Once an MT solution is in place, the vital strategic need for any translation user is to access good data to train an SMT system, customize resources for a RBMT engine, or achieve advanced leveraging. Hence the recently launched TAUS Data Association (TDA) initiative for pooling and sharing very large translation memory resources in an industry cloud of authoritative content. The TAUS User Conference featured instructive examples of how data sharing can drive better translation automation.
The more in-domain data the better
Microsoft’s Chris Wendt shared the results of a rich series of experiments examining how using TDA sourced data helps build better-trained SMT systems. The company’s syntactically-informed SMT engine was trained on in-domain ‘IT and computing’ data from a progressively larger set of data sources to evaluate the impact of using domain data from non-MS data providers on the output quality of a trained MS MT engine.
The MS engine includes a series of decoders – or target language models - that apply different weighting for generic, domain, or most specifically company data during training. So the experiment trained the machine with the following series of data:
- first with “general data” as used for the online www.microsofttranslator.com,
- second on Microsoft’s internal parallel data, derived from its product localization operations,
- third on Microsoft and Sybase data (Sybase data being in the IT domain but in insufficient quantities to train a complete system),
- lastly on General + Microsoft + TAUS data.
Each set was tested for BLEU scores, using a subset reserved from the data used in the experiment to measure quality.
A key feature of this experiment was to give proper weighting to the different component data sets. As Chris Wendt put it, it is rather like asking a lot of questions to 3 different people – A, B and C. Over time, you find that A gives the right answer most of the time in subject areas, so you give her more importance than B and C, who may only be right some of the time.
So in training the system, each of the data sets is “asked” for an output, and you then vary the weight of the target language model and data until you get the best possible score for the available data mix. By giving the Sybase data model the highest weighting (i.e. the highest trust as data) with the combined General + Microsoft data + TAUS training set therefore gave the best results (more than 8 BLEU points) when training an engine for a specific domain. In other words, using more data with the best language model delivers the highest results.
One of the additional benefits of Microsoft’s experiments is that there is now a trained system built from all the data from IT companies in the TDA available for use.

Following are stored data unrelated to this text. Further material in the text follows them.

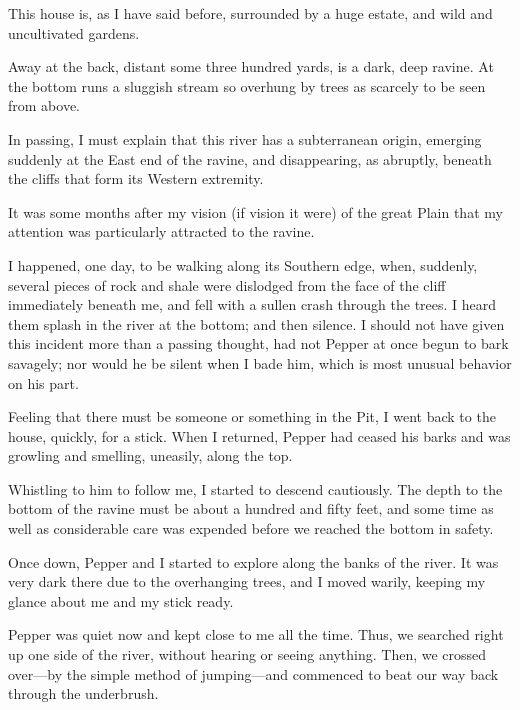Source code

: 
\clearpage
\label{ch:04}

\begin{ChapterStart}
\null\null
{}
\end{ChapterStart}

This house is, as I have said before, surrounded by a huge estate, and wild and uncultivated gardens.

Away at the back, distant some three hundred yards, is a dark, deep ravine. At the bottom runs a sluggish stream so overhung by trees as scarcely to be seen from above.

In passing, I must explain that this river has a subterranean origin, emerging suddenly at the East end of the ravine, and disappearing, as abruptly, beneath the cliffs that form its Western extremity.

It was some months after my vision (if vision it were) of the great Plain that my attention was particularly attracted to the ravine.

I happened, one day, to be walking along its Southern edge, when, suddenly, several pieces of rock and shale were dislodged from the face of the cliff immediately beneath me, and fell with a sullen crash through the trees. I heard them splash in the river at the bottom; and then silence. I should not have given this incident more than a passing thought, had not Pepper at once begun to bark savagely; nor would he be silent when I bade him, which is most unusual behavior on his part.

Feeling that there must be someone or something in the Pit, I went back to the house, quickly, for a stick. When I returned, Pepper had ceased his barks and was growling and smelling, uneasily, along the top.

Whistling to him to follow me, I started to descend cautiously. The depth to the bottom of the ravine must be about a hundred and fifty feet, and some time as well as considerable care was expended before we reached the bottom in safety.

Once down, Pepper and I started to explore along the banks of the river. It was very dark there due to the overhanging trees, and I moved warily, keeping my glance about me and my stick ready.

Pepper was quiet now and kept close to me all the time. Thus, we searched right up one side of the river, without hearing or seeing anything. Then, we crossed over---by the simple method of jumping---and commenced to beat our way back through the underbrush.

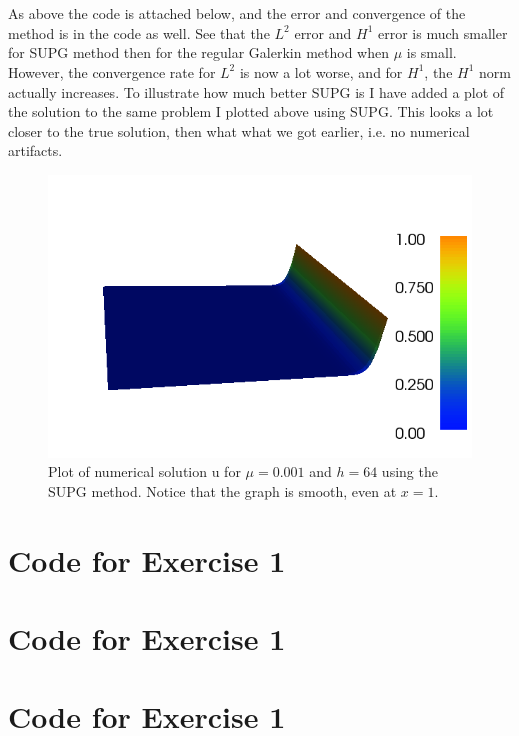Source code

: \documentclass[11pt,a4paper]{report}
\begin{document}
\\
\\
As above the code is attached below, and the error and convergence of the method is in the code as well. See that the $L^2$ error and $H^1$ error is much smaller for SUPG method then for the regular Galerkin method when $\mu$ is small. However, the convergence rate for $L^2$ is now a lot worse, and for $H^1$, the $H^1$ norm actually increases. To illustrate how much better SUPG is I have added a plot of the solution to the same problem I plotted above using SUPG. This looks a lot closer to the true solution, then what what we got earlier, i.e. no numerical artifacts. 
\begin{figure}
  \includegraphics[width=\linewidth]{dolfin_plot_3.png}
  \caption{Plot of numerical solution u for $\mu=0.001$ and $h=64$ using the SUPG method. Notice that the graph is smooth, even at $x=1$. }
  \label{Fig 4}
\end{figure}
  
\section*{Code for Exercise 1}

\section*{Code for Exercise 1}

\section*{Code for Exercise 1}

\end{document}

See the full article on these findings.
In another experiment on the impact of data sharing,
Intel is running a two stage pilot project using data from the TDA along with its own translation memory resources. The aim is to measure such features as output quality, translation productivity and post-editing effort. These last two parameters are currently in progress.
In the first pilot, the aim was to evaluate the contribution of TDA data to the translation of customer support content. Using advanced leveraging technology rather MT, the data mix comprised Intel’s own TMs together with parallel data sets from the TDA. An analysis was made of all the repetitions, and matches from ‘100%’ to ‘no matches’ that could be found in the two data sources.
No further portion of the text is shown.